• Directions: What is the number of lines in the entries that contain "sigma"? Reply with that number only.

[Stored data]
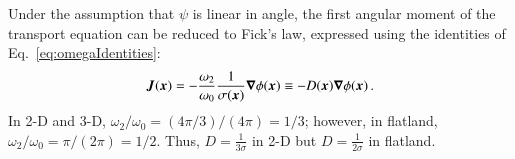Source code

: \documentclass{anstrans}
\begin{document}
%
Under the assumption that $\psi$ is linear in angle, the first angular moment
of the transport equation can be reduced to Fick's law, expressed using the
identities of Eq.~\eqref{eq:omegaIdentities}:
\begin{equation} \label{eq:fickGeneral}
  \bm{J}(\bm{x})
  = - \frac{\omega_2}{\omega_0} \frac{1}{\sigma(\bm{x})} \bm{\nabla} \phi(\bm{x})
  \equiv -D(\bm{x}) \bm{\nabla} \phi(\bm{x})\,.
\end{equation}
In 2-D and 3-D, $\omega_2/\omega_0 = (4\pi / 3) / (4\pi) = 1/3$; however, in
flatland, $\omega_2/\omega_0 = \pi / (2\pi) = 1/2$. Thus, $D=\frac{1}{3\sigma}$ in
2-D but $D=\frac{1}{2\sigma}$ in flatland.
\end{document}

• Solution to the exercise: 3